Изменить стиль страницы

Пожирать! Зарождать! Убивать!

Гудок на шоссе… Автомобиль выскочил за заставу. В набухших всходами полях разлита такая нега, точно им впервые расцветать. Кинет солнце невзначай земле вязанку лучей, а та и распалится любовью и восторгом, и закишит бесконечным сцеплением нарождающейся твари.

Путники, по-прежнему, молчат. Ленц раскис. Мысленно завершив роман с горничной, он призадумался над своим бюджетом: откуда бы раздобыть на завтра 15 зл<отых>. Он прачке и в лавочку задолжал.

На бледном лице дуэлянта заметно волнение. Ленц убежден, что он играет, воображает себя трагической персоной… А жена ведь у него прехорошенькая. И разве не было бы благоразумней по-семейному проучить — и отхлестать и на этом закончить? Разве женщина уйдет от человека с таким капиталом? Ведь дуэль это как-никак скандал на весь город.

Ленц убежден, что рассуждает объективно, согласно логике трезвой, жизненной правды.

Возможно, что он и прав.

Но если дуэлянт, случайно, романтик, поэт или принадлежит к разновидности людей, ныне без иронии определяемой понятием человека с душой, — было бы несправедливо не посвятить такому исключению несколько слов, тем более, что автомобиль еще в пути.

…Он помнит, как она шла от другого к нему… Он считал часы до ее прихода, а когда оставались минуты, считал минуты и секунды, которых в минуте могло быть и семьдесят и сто, соразмерно биению его сердца. Если он не видел ее из окна, он на звонок кидался к двери — в надежде, что, быть может, это все-таки она… И если входил кто-нибудь другой, он проникался к нему злобой до отвращения, до тошноты.

Но это она! В его объятиях — она. Слова сшибаются в мозгу и расцветают поцелуями на устах… Он счастлив…

Но он совершенно забыл о другом, от которого она шла нему. Он забыл, что, подобно ему, тот другой — человек, что у него и мозг и сердце и красная вскипающая кровь, что и он жаждет отклика, радости, блаженства.

Наслаждаясь, он не думал о другом, его не озаряла, не прожигала мысль: быть может, тот догадывается, или уже узнал… Ведь только в глазах очень подлой женщины не прочтешь ничего о ее падении. Быть может, он бежит уже, мчится к ней, к нему, задыхаясь от любви и страдания, обезумев от отчаяния и гнева, — в надежде, что еще не поздно… поздно… что утерян уже весь смысл жизни, что утеряна возможность ее.

Быть может, он уже у дверей его… у двери гроба…

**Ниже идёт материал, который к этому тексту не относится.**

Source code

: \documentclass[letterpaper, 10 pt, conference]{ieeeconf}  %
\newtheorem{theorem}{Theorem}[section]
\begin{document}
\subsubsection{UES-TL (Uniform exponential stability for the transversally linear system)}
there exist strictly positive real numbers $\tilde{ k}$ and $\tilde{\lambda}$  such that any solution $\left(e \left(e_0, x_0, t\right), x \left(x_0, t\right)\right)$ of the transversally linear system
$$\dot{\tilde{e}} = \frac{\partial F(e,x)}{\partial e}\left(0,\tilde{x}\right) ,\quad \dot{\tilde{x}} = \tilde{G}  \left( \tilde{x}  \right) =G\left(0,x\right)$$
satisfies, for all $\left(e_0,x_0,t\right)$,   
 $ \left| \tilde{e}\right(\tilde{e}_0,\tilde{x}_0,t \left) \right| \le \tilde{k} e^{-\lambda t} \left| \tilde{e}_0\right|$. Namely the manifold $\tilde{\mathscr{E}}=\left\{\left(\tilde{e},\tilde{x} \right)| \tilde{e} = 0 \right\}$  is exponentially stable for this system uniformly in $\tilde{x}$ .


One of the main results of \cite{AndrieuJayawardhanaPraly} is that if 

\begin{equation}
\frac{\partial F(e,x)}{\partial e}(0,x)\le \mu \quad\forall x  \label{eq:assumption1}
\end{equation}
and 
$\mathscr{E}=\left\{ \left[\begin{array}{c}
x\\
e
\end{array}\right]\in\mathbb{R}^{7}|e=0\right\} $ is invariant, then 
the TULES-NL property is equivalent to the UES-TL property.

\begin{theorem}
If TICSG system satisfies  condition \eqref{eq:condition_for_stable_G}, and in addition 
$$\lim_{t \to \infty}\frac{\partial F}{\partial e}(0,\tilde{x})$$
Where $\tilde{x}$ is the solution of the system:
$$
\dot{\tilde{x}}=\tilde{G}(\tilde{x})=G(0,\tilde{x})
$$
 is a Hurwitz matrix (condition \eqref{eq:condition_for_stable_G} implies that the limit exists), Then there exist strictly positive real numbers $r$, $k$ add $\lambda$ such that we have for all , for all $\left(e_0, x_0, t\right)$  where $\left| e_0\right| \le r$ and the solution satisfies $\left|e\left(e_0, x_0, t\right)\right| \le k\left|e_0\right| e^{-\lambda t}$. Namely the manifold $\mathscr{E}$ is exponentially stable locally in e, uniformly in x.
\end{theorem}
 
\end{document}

Он забыл. Он совершенно забыл о нем, о другом. Но жизнь напомнила. Не во имя справедливости. Жизнь не знает несправедливости. Все завязки и развязки, все радости и мучения — всё оправдано. Ибо ничему нет оправдания: ни любви, ни верности, ни измене, ни разоблачению… И разве справедливость, оправдание нужны кому-либо кроме нашей трусости, нашей трусливой потребности в успокоении, в притворстве, так высокопарно именуемой совестью.

И что такое жизнь человеческая?

Как протекает она? Присматривался ли он к будням своим? Заглянул ли в себя? Что увидел бы он? Туман… цепкий покров и просветы в нем — зеркала, отразившие морщины и скуку… Привычка, повседневность убаюкали, усыпили любовь, и заросла она сорными травами маленьких забот, мелких придирок, недоразумений.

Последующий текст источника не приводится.